**TASK GOAL**
If a line in the listing below contains "https", return that line.

**RECORDS PROVIDED**
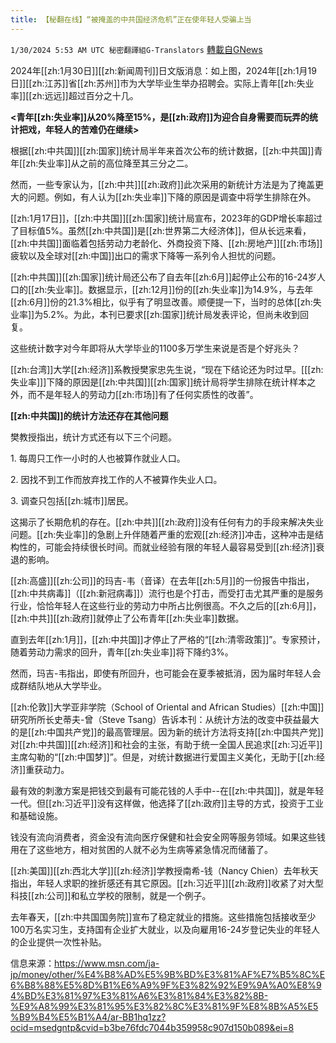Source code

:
 ```yaml
---
title: 【秘翻在线】“被掩盖的中共国经济危机”正在使年轻人受骗上当
---
```

`1/30/2024 5:53 AM UTC 秘密翻譯組G-Translators` [轉載自GNews](https://gnews.org/articles/2265083)

2024年[[zh:1月30日]][[zh:新闻周刊]]日文版消息：如上图，2024年[[zh:1月19日]][[zh:江苏]]省[[zh:苏州]]市为大学毕业生举办招聘会。实际上青年[[zh:失业率]][[zh:远远]]超过百分之十几。

**<青年[[zh:失业率]]从20%降至15%，是[[zh:政府]]为迎合自身需要而玩弄的统计把戏，年轻人的苦难仍在继续>**

根据[[zh:中共国]][[zh:国家]]统计局半年来首次公布的统计数据，[[zh:中共国]]青年[[zh:失业率]]从之前的高位降至其三分之二。

然而，一些专家认为，[[zh:中共]][[zh:政府]]此次采用的新统计方法是为了掩盖更大的问题。例如，有人认为[[zh:失业率]]下降的原因是调查中将学生排除在外。

[[zh:1月17日]]，[[zh:中共国]][[zh:国家]]统计局宣布，2023年的GDP增长率超过了目标值5%。虽然[[zh:中共国]]是[[zh:世界第二大经济体]]，但从长远来看，[[zh:中共国]]面临着包括劳动力老龄化、外商投资下降、[[zh:房地产]][[zh:市场]]疲软以及全球对[[zh:中国]]出口的需求下降等一系列令人担忧的问题。

[[zh:中共国]][[zh:国家]]统计局还公布了自去年[[zh:6月]]起停止公布的16-24岁人口的[[zh:失业率]]。数据显示，[[zh:12月]]份的[[zh:失业率]]为14.9%，与去年[[zh:6月]]份的21.3%相比，似乎有了明显改善。顺便提一下，当时的总体[[zh:失业率]]为5.2%。为此，本刊已要求[[zh:国家]]统计局发表评论，但尚未收到回复。

这些统计数字对今年即将从大学毕业的1100多万学生来说是否是个好兆头？

[[zh:台湾]]大学[[zh:经济]]系教授樊家忠先生说，“现在下结论还为时过早。\[[[zh:失业率]]\]下降的原因是[[zh:中共国]][[zh:国家]]统计局将学生排除在统计样本之外，而不是年轻人的劳动力[[zh:市场]]有了任何实质性的改善”。

**[[zh:中共国]]的统计方法还存在其他问题**

樊教授指出，统计方式还有以下三个问题。

1\. 每周只工作一小时的人也被算作就业人口。

2\. 因找不到工作而放弃找工作的人不被算作失业人口。

3\. 调查只包括[[zh:城市]]居民。

这揭示了长期危机的存在。[[zh:中共]][[zh:政府]]没有任何有力的手段来解决失业问题。[[zh:失业率]]的急剧上升伴随着严重的宏观[[zh:经济]]冲击，这种冲击是结构性的，可能会持续很长时间。而就业经验有限的年轻人最容易受到[[zh:经济]]衰退的影响。

[[zh:高盛]][[zh:公司]]的玛吉\-韦（音译）在去年[[zh:5月]]的一份报告中指出，[[zh:中共病毒]]（[[zh:新冠病毒]]）流行也是个打击，而受打击尤其严重的是服务行业，恰恰年轻人在这些行业的劳动力中所占比例很高。不久之后的[[zh:6月]]，[[zh:中共]][[zh:政府]]就停止了公布青年[[zh:失业率]]数据。

直到去年[[zh:1月]]，[[zh:中共国]]才停止了严格的“[[zh:清零政策]]”。专家预计，随着劳动力需求的回升，青年[[zh:失业率]]将下降约3%。

然而，玛吉-韦指出，即使有所回升，也可能会在夏季被抵消，因为届时年轻人会成群结队地从大学毕业。

[[zh:伦敦]]大学亚非学院（School of Oriental and African Studies）[[zh:中国]]研究所所长史蒂夫-曾（Steve Tsang）告诉本刊：从统计方法的改变中获益最大的是[[zh:中国共产党]]的最高管理层。因为新的统计方法将支持[[zh:中国共产党]]对[[zh:中共国]][[zh:经济]]和社会的主张，有助于统一全国人民追求[[zh:习近平]]主席勾勒的“[[zh:中国梦]]”。但是，对统计数据进行爱国主义美化，无助于[[zh:经济]]重获动力。

最有效的刺激方案是把钱交到最有可能花钱的人手中\--在[[zh:中共国]]，就是年轻一代。但[[zh:习近平]]没有这样做，他选择了[[zh:政府]]主导的方式，投资于工业和基础设施。

钱没有流向消费者，资金没有流向医疗保健和社会安全网等服务领域。如果这些钱用在了这些地方，相对贫困的人就不必为生病等紧急情况而储蓄了。

[[zh:美国]][[zh:西北大学]][[zh:经济]]学教授南希-钱（Nancy Chien）去年秋天指出，年轻人求职的挫折感还有其它原因。[[zh:习近平]][[zh:政府]]收紧了对大型科技[[zh:公司]]和私立学校的限制，就是一个例子。

去年春天，[[zh:中共国国务院]]宣布了稳定就业的措施。这些措施包括接收至少100万名实习生，支持国有企业扩大就业，以及向雇用16-24岁登记失业的年轻人的企业提供一次性补贴。

信息来源：https://www.msn.com/ja-jp/money/other/%E4%B8%AD%E5%9B%BD%E3%81%AF%E7%B5%8C%E6%B8%88%E5%8D%B1%E6%A9%9F%E3%82%92%E9%9A%A0%E8%94%BD%E3%81%97%E3%81%A6%E3%81%84%E3%82%8B-%E9%A8%99%E3%81%95%E3%82%8C%E3%81%9F%E8%8B%A5%E5%B9%B4%E5%B1%A4/ar-BB1hq1zz?ocid=msedgntp&cvid=b3be76fdc7044b359958c907d150b089&ei=8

**WORKED SOLUTION**
`1/30/2024 5:53 AM UTC 秘密翻譯組G-Translators` [轉載自GNews](https://gnews.org/articles/2265083)
信息来源：https://www.msn.com/ja-jp/money/other/%E4%B8%AD%E5%9B%BD%E3%81%AF%E7%B5%8C%E6%B8%88%E5%8D%B1%E6%A9%9F%E3%82%92%E9%9A%A0%E8%94%BD%E3%81%97%E3%81%A6%E3%81%84%E3%82%8B-%E9%A8%99%E3%81%95%E3%82%8C%E3%81%9F%E8%8B%A5%E5%B9%B4%E5%B1%A4/ar-BB1hq1zz?ocid=msedgntp&cvid=b3be76fdc7044b359958c907d150b089&ei=8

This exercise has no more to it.